§ Exercise prompt: Could you please count how many lines in the data below hold the string "Hands"? Reply with only the number.

§ Records drawn from a dataset:
== == ==

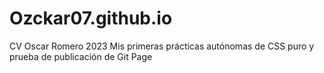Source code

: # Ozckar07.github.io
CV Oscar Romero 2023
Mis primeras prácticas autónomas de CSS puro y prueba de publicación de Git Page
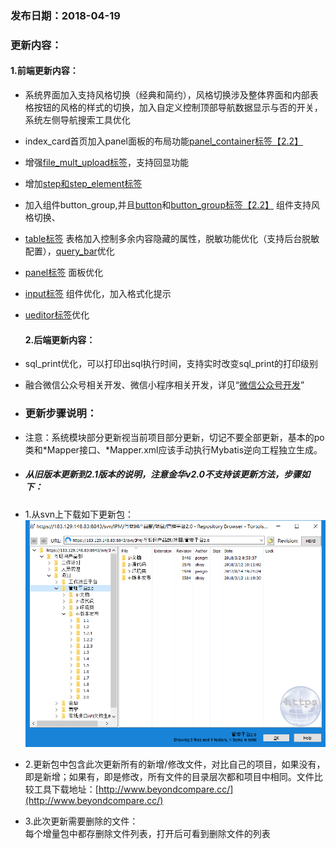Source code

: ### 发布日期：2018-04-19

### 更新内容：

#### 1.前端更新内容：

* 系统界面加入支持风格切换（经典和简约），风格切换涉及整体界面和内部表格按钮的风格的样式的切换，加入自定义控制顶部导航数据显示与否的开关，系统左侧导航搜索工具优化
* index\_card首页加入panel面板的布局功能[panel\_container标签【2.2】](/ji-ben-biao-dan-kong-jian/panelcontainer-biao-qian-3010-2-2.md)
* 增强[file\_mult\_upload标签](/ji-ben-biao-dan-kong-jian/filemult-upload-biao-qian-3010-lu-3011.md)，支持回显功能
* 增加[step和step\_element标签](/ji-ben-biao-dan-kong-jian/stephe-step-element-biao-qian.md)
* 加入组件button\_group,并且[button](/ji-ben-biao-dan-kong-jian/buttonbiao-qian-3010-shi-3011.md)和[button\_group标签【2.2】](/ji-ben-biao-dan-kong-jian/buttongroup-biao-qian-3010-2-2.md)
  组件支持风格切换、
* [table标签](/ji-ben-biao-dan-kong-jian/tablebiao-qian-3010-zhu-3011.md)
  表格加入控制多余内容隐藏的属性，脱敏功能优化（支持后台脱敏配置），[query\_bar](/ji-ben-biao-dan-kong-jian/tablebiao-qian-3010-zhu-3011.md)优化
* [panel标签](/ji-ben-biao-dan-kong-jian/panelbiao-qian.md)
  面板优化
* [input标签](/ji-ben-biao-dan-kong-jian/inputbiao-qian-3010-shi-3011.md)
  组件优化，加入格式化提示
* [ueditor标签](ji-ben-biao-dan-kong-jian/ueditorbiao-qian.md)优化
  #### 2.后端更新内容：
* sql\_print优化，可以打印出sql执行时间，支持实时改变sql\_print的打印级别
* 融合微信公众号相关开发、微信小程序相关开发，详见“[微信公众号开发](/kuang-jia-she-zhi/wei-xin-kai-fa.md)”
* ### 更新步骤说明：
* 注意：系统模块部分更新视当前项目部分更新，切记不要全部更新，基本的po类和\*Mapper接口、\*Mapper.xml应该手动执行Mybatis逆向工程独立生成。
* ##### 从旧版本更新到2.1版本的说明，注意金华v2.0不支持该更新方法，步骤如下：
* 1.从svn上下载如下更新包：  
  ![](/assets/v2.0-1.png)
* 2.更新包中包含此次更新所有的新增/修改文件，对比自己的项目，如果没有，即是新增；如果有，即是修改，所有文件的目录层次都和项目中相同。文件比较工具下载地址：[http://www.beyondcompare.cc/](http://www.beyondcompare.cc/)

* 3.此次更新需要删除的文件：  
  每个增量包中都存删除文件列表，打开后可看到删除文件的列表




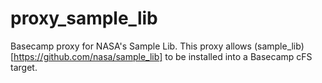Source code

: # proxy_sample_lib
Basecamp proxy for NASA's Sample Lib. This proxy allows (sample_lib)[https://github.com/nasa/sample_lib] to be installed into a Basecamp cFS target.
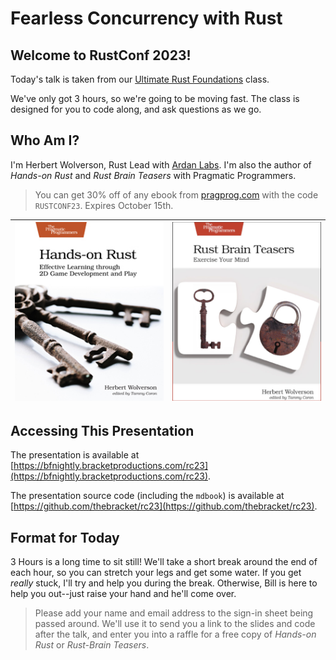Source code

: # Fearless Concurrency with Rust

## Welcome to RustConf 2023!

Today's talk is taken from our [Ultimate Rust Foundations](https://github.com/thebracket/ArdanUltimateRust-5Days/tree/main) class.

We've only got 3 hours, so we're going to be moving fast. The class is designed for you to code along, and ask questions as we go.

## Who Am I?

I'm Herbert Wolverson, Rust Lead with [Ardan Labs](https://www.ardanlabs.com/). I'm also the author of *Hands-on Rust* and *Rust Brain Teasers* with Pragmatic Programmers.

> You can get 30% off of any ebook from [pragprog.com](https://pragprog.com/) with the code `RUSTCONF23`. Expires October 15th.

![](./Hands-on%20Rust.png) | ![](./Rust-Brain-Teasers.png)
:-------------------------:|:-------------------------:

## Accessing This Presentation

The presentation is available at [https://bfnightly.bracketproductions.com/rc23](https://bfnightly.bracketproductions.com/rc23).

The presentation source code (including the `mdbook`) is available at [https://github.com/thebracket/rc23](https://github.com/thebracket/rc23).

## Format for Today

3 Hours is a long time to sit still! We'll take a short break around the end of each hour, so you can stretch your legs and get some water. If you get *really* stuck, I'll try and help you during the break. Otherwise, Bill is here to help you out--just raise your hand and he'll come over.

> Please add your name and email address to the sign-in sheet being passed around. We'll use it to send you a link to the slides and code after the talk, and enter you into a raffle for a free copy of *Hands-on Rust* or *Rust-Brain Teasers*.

== == ==

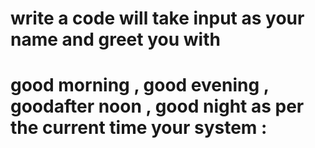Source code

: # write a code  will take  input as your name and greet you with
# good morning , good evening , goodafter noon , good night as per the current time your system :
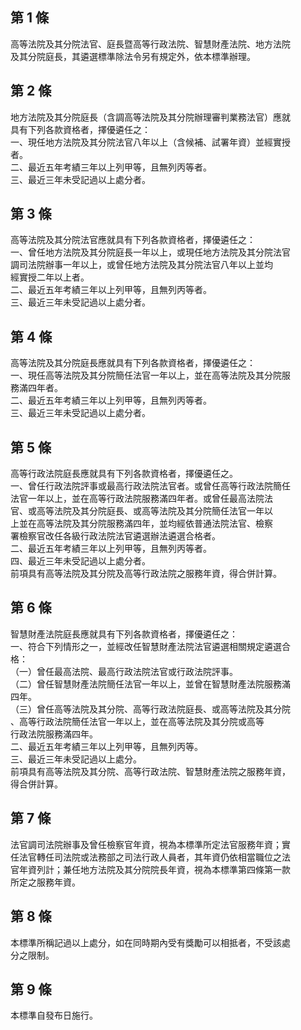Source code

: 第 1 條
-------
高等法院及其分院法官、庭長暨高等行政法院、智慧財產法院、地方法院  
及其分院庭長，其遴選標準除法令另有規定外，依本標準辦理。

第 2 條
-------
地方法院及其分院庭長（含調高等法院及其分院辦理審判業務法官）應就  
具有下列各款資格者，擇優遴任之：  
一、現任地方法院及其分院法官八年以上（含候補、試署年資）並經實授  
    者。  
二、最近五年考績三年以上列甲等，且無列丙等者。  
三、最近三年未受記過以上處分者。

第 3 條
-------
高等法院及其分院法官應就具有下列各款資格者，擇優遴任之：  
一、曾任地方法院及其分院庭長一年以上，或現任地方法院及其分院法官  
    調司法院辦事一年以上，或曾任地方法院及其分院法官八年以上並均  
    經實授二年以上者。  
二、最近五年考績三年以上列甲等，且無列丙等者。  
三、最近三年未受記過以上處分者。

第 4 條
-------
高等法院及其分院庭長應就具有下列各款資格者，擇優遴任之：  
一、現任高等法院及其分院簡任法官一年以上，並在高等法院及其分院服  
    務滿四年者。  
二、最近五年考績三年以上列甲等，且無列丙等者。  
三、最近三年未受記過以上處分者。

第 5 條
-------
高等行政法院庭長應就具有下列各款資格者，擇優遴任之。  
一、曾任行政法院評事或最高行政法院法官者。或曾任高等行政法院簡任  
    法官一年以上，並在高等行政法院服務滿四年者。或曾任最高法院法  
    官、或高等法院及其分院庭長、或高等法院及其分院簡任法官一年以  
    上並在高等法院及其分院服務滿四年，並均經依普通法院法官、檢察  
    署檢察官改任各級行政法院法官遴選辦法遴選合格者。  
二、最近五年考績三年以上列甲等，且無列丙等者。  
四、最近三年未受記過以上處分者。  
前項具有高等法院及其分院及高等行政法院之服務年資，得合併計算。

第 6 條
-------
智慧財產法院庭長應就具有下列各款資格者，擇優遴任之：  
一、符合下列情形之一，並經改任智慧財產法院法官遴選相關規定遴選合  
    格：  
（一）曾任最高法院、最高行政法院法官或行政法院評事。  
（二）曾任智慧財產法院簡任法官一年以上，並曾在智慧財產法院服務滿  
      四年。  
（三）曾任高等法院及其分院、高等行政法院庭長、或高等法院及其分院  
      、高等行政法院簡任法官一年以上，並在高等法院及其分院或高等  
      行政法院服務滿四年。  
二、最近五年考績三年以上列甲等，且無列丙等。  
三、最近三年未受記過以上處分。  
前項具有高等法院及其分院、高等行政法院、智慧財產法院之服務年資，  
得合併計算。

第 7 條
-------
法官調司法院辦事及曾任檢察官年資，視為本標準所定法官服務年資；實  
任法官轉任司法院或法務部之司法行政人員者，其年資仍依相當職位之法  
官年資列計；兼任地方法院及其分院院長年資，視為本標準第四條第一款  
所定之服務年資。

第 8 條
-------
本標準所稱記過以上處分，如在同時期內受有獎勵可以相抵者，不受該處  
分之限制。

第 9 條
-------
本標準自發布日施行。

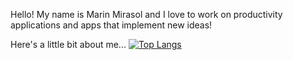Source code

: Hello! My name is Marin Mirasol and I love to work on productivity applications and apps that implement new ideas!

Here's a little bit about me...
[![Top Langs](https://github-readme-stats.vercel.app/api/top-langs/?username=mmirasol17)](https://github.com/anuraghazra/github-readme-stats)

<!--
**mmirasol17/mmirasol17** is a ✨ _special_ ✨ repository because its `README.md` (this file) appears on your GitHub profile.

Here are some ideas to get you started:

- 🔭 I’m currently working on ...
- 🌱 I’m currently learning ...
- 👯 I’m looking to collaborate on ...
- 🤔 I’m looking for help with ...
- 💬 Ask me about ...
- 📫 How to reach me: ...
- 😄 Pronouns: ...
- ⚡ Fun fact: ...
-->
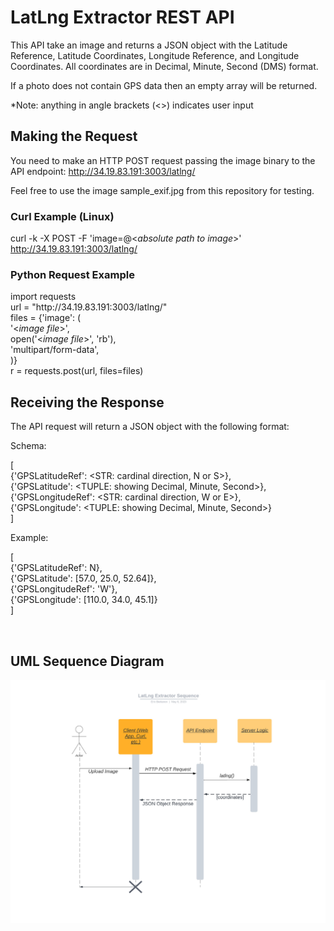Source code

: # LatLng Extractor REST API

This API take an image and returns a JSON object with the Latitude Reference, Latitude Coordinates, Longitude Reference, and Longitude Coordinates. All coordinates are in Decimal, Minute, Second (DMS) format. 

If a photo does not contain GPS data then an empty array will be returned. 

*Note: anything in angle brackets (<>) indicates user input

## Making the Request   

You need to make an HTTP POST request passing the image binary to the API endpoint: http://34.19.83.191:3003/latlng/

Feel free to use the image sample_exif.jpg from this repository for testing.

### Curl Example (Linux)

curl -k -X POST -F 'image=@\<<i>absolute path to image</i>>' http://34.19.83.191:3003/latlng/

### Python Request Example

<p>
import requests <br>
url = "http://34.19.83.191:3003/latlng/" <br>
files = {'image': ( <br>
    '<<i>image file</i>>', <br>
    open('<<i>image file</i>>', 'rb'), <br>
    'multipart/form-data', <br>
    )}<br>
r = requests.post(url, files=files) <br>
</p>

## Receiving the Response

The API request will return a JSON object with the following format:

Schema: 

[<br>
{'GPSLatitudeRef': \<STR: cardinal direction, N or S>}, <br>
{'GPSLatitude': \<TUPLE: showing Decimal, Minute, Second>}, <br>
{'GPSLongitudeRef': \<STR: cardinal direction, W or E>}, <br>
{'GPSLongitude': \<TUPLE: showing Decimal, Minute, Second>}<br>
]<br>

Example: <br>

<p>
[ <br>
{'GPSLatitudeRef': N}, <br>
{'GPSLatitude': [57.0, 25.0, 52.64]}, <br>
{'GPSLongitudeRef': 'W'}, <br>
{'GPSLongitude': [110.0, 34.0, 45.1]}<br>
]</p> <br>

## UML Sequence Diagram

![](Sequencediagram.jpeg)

== == ==

§ Solution for this exercise: 3